Mas o estado de sonambulismo descrito por Clark em relação a 1914 não se reduz hoje à esfera dos comportamentos que proporcionam subrepticiamente – e irresistivelmente – o desencadear das guerras. Veja-se, por exemplo, o que vem acontecendo na União Europeia ou até, a uma escala bem mais modesta mas não menos reveladora, em Portugal. Não estaremos perante outras formas de sonambulismo – embora pacífico, digamos – que conduzem a situações críticas de ruptura financeira, económica e social?
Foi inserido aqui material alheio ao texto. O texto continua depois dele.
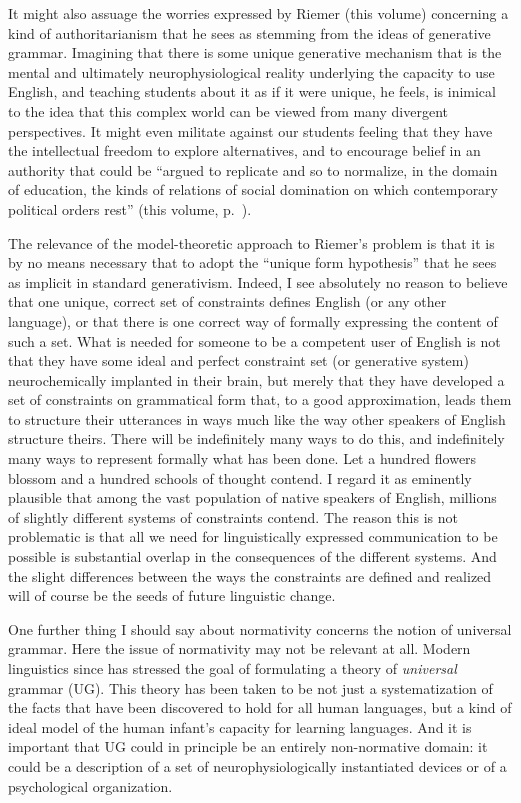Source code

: \documentclass[output=paper]{langscibook}
\begin{document}
It might also assuage the worries expressed by Riemer (this volume) concerning a kind of authoritarianism that he sees as stemming from the ideas of generative grammar. Imagining that there is some unique generative mechanism that is the mental and ultimately neurophysiological reality underlying the capacity to use English, and teaching students about it as if it were unique, he feels, is inimical to the idea that this complex world can be viewed from many divergent perspectives. It might even militate against our students feeling that they have the intellectual freedom to explore alternatives, and to encourage belief in an authority that could be ``argued to replicate and so to normalize, in the domain of education, the kinds of relations of social domination on which contemporary political orders rest'' (this volume, p.~\pageref{q:riemer:domination}).

The relevance of the model-theoretic approach to Riemer's problem is that it is by no means necessary that to adopt the ``unique form hypothesis'' that he sees as implicit in standard generativism. Indeed, I see absolutely no reason to believe that one unique, correct set of constraints defines English (or any other language), or that there is one correct way of formally expressing the content of such a set. What is needed for someone to be a competent user of English is not that they have some ideal and perfect constraint set (or generative system) neurochemically implanted in their brain, but merely that they have developed a set of constraints on grammatical form that, to a good approximation, leads them to structure their utterances in ways much like the way other speakers of English structure theirs. There will be indefinitely many ways to do this, and indefinitely many ways to represent formally what has been done. Let a hundred flowers blossom and a hundred schools of thought contend. I regard it as eminently plausible that among the vast population of native speakers of English, millions of slightly different systems of constraints contend. The reason this is not problematic is that all we need for linguistically expressed communication to be possible is substantial overlap in the consequences of the different systems. And the slight differences between the ways the constraints are defined and realized will of course be the seeds of future linguistic change.

One further thing I should say about normativity concerns the notion of universal grammar. Here the issue of normativity may not be relevant at all. Modern linguistics since \citet{Chomsky65} has stressed the goal of formulating a theory of \emph{universal} grammar (UG).  This theory has been taken to be not just a systematization of the facts that have been discovered to hold for all human languages, but a kind of ideal model of the human infant's capacity for learning languages.  And it is important that UG could in principle be an entirely non-normative domain: it could be a description of a set of neurophysiologically instantiated devices or of a psychological organization.
\end{document}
Foi isso, aliás, que esteve também na raiz do grande terramoto financeiro de 2008, com a falência seminal do Lehman Brothers, propagando-se um pouco por todo o mundo até atingir o seu epicentro na Europa. Enfrentamos agora uma aguda crise de crescimento e deflação prolongada para a qual não se vislumbra ainda uma saída, apesar dos alertas (e remédios) lançados por Mario Draghi, presidente do BCE, ou alguns dirigentes do FMI (organismo que é, de resto, um caso agudo de sonambulismo e esquizofrenia, com as suas recomendações de sinal contrário sobre a austeridade e o crescimento).
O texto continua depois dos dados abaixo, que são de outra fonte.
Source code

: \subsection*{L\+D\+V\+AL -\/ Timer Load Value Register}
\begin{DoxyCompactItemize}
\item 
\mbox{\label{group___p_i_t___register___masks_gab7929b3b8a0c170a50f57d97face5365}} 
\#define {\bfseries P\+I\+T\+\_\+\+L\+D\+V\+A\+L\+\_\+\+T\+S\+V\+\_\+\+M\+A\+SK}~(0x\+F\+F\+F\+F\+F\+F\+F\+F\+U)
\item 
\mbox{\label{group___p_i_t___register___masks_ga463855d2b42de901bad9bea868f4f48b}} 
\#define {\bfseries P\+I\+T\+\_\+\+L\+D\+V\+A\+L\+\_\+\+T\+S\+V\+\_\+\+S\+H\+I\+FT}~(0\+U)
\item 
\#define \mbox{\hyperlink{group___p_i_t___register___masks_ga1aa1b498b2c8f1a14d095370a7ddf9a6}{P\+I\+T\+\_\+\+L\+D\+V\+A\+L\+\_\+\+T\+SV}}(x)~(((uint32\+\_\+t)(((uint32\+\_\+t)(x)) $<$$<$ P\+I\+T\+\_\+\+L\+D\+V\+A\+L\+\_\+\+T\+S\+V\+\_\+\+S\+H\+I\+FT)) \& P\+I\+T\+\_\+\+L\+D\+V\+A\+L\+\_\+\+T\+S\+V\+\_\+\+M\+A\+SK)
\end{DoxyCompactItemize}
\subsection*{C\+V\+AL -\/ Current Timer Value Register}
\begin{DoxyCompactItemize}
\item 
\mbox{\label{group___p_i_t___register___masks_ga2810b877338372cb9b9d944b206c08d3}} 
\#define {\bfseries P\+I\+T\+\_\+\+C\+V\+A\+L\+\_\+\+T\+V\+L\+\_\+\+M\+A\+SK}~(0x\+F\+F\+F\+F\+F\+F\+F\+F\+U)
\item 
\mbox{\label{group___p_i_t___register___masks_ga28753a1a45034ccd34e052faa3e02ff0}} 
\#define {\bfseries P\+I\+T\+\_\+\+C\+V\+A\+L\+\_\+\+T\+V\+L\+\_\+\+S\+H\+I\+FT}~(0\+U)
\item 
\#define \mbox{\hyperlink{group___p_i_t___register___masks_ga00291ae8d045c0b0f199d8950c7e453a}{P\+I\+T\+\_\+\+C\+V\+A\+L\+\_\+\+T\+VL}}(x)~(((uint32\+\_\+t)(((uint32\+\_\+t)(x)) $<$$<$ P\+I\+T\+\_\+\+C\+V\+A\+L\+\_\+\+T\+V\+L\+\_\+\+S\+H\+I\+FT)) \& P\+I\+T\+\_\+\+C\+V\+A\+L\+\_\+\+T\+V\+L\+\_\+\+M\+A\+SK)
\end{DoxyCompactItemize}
Será compatível o combate à recessão e à deflação com o dogma integrista dos 3% do défice do PIB que penaliza especialmente os países mais afectados pela austeridade e pelo agravamento imparável da dívida externa, como acontece com Portugal? Haverá sonâmbulo mais consumado do que o alemão Schäuble, ministro das Finanças de um país cujo fundamentalismo doutrinário não o impediu de ser já atingido pelo agudizar da crise europeia?
Ao justificar a meta do défice de 2,7% do PIB no Orçamento do Estado de 2015, em vez dos 2,5% combinados com a troika, Passos Coelho manifestou-se contra o “fanatismo orçamental” de Bruxelas – que insiste, além disso, numa dose renovada de austeridade. Eis uma interessante reconversão pré-eleitoral de duas décimas por parte de quem não só parecera acomodar-se a esse fanatismo como se propusera ir ainda para além da troika.
O sonambulismo tornou-se uma espécie de estado vegetativo dos dois parceiros da coligação, constrangidos a manter a sobretaxa do IRS e condicionando a sua descida em 2016 a um aumento mágico da receita fiscal. Um expediente eleitoralista pouco convincente – e muito questionável no plano fiscal e constitucional – mas que mostra o colete-de-forças em que se debate o Governo depois de ter exercitado até ao limite a postura de 'bom aluno' europeu.
Mais ou menos convictos (o PSD) ou relutantes (o CDS, grande derrotado na baixa dos impostos), os aliados da maioria perseguiram o objectivo impossível do programa da troika – ou só possível aos olhos dos sonâmbulos de Lisboa e Bruxelas. Agora, nem os 4% do défice de 2014 estão seguros. Os nossos vigilantes europeus já prevêem a hipótese sombria de 7,5% por causa do buraco do BES.
Por causa do BES – e não só – caiu entretanto a mítica PT, arrastando o quase eterno sobrevivente Granadeiro e o genial Bava. Aliás, desde Sócrates a Passos, passando pelo dono-disto-tudo Ricardo Salgado, entre o despesismo iluminado e a austeridade redentora, entre capitães da banca e da indústria ou sargentos políticos, o que vemos é um pequeno exército de sonâmbulos perdidos nos seus enredos fatais.